The Rebbe Maharash, Rabbi Shmuel (1834-1882) was the 4th Rebbe of Chabad. For a more detailed biography with links to teachings and stories on Chabad.org click here.
Here’s a list of ten distinctive things (that we came up with) a sampling of things unique to the Rebbe Maharash among the Rebbes of Chabad-Lubavitch:
(1) HIS NAME
He was named for an unknown water-carrier from Polotsk. See the story here. Other Rebbes of Chabad were named for family, or for great teachers. Who was this watercarrier? Was he a hidden saint? It wasn’t retold or recorded, we don’t know.
(2) WHAT HE LOOKED LIKE
We have a painting of his father, the Tzemach Tzedek (the 3rd Rebbe), and a picture of son, the Rebbe Rashab (the 5th Rebbe), but we don’t know what the Rebbe Maharash looked like. We have an inkling that he looked strikingly similar to his grandson, the Friediker Rebbe (the 6th Rebbe) from “The Train Story” in the Freidiker Rebbe’s diary. There is also a story the Rebbe retold several times about a Chassid of the Rebbe Maharash who moved to Israel, and fainted upon seeing the Friediker Rebbe there in 1929, so striking was their resemblance!
(3) A LAVISH STYLE
Most of the Lubavitcher Rebbes lived simple and modest personal lives, aside for the Rebbe Maharash. He had a fine wagon led by a team of horses. When he rebuilt his home after a fire, he put in extra-large fancier windows, to which his father commented: “My Zeide, the Alter Rebbe had a home with very small windows, but it was very luminous within!” We don’t know the reason for the Maharash’s more lavish and contemporary style, but we know it was so.
(4) HANDIWORKS
It is said that he wasn’t well (he passed at age 48) and doctors recommended that he do handiwork and physical activity.
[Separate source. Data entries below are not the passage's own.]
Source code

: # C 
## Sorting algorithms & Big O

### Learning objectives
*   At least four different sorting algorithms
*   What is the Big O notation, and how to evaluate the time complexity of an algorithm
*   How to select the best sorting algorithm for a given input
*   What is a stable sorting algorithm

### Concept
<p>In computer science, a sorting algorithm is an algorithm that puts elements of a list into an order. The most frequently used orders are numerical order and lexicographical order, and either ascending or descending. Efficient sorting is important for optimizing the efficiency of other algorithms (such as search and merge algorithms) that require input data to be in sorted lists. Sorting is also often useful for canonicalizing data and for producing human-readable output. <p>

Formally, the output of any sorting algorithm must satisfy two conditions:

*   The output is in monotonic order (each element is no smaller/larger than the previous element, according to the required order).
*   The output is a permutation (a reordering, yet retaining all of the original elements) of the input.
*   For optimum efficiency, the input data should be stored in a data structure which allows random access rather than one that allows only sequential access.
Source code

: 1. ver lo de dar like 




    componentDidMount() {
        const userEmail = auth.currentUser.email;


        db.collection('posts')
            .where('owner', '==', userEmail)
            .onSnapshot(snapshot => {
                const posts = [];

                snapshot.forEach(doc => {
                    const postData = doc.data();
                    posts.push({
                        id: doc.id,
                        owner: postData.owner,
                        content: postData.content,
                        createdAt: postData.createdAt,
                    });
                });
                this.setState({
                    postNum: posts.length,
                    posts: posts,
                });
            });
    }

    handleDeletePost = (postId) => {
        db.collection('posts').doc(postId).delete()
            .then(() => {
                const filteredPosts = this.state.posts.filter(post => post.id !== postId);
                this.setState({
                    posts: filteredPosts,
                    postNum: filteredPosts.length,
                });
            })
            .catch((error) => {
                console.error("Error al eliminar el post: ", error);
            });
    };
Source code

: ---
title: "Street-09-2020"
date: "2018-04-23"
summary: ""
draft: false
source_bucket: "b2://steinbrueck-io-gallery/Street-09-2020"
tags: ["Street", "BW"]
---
In the Rebbe’s room today in 770 in Brooklyn is a small round wooden table that the Rebbe Maharash built. The Chabad Library also has a Megillah that he wrote.
(5) HANDWRITTEN WORKS
Speaking of handwriting, his works were unique that they were published in the 20th century in book form – but as handwritten pages, a manuscript in book form, it wasn’t typeset for print. His “Toras Shmuel” works remained that way for many years until (the Rebbe agreed) for them to finally be published in more accessible print form.
(6) SIMPLE CHASSIDIM
To be sure, there were some Chassidim of great stature, accomplishment and learning in the times of the Rebbe Maharash, but overall the stories seem to suggest that he had many Chassidim that were more like the times of the Baal Shem Tov: simple, hard-working, earnest and sincere. Some stories that stick out in this vein is the one of Elya Abeler in the “Two Guests” or in the Rebbe’s “jealousy” of him or the story with the wagon-wheel-maker’s gift.
(7) HIS BIOGRAPHY
Of all the Rebbes of Chabad, the Rebbe wrote a biography only about the Rebbe Maharash. Today there are more extensive biographies about all the Rebbes, but it remains unique that the Rebbe wrote a biography only about this Rebbe.
(8) HIS WIFE
Of all the Chabad Rebbetzins, we received the richest sharing of Chabad history via the Rebbe Maharash’s wife, Rebbetzin Rivka. She shared many stories with her grandson, later to become the Friediker Rebbe, and instilled within him a love of Chassidic stories.
(9) EMPATHY
This obviously isn’t unique to the Rebbe Maharash, as empathy is a trait found in rich measure by all the Rebbes. But you see this trait in two commonly told stories about the Rebbe Maharash: “The Change of Clothes” and in the story the Rebbe told in his first farbrengen in 1951: “A Journey for a Soul in a Paris Hotel“.
(10) LCHATCHILA ARIBER
This is the teaching and life-advice most closely associated with the Rebbe Maharash, in fact the nigun that was beloved to him (originally named the (1,2,3,4 nigun”) was named for it. I’m not sure how the nigun reflects the message, but it is well-known this way throughout Chabad.
(11) ALWAYS IN LUBAVITCH
My son Moshe added this tidbit: The Rebbe Maharash was the only Chabad Rebbe to live all his life in the town of Lubavitch. He was born there and buried there. His father, the Tzemach Tzedek was born and raised before Chabad moved to the town of Lubavitch. His son, the Rebbe Rashab, was forced to leave Lubavitch during WWI and spent his last years in Rostov where he was buried. So the Maharash was the only Rebbe to live all his life in the town of Lubavitch.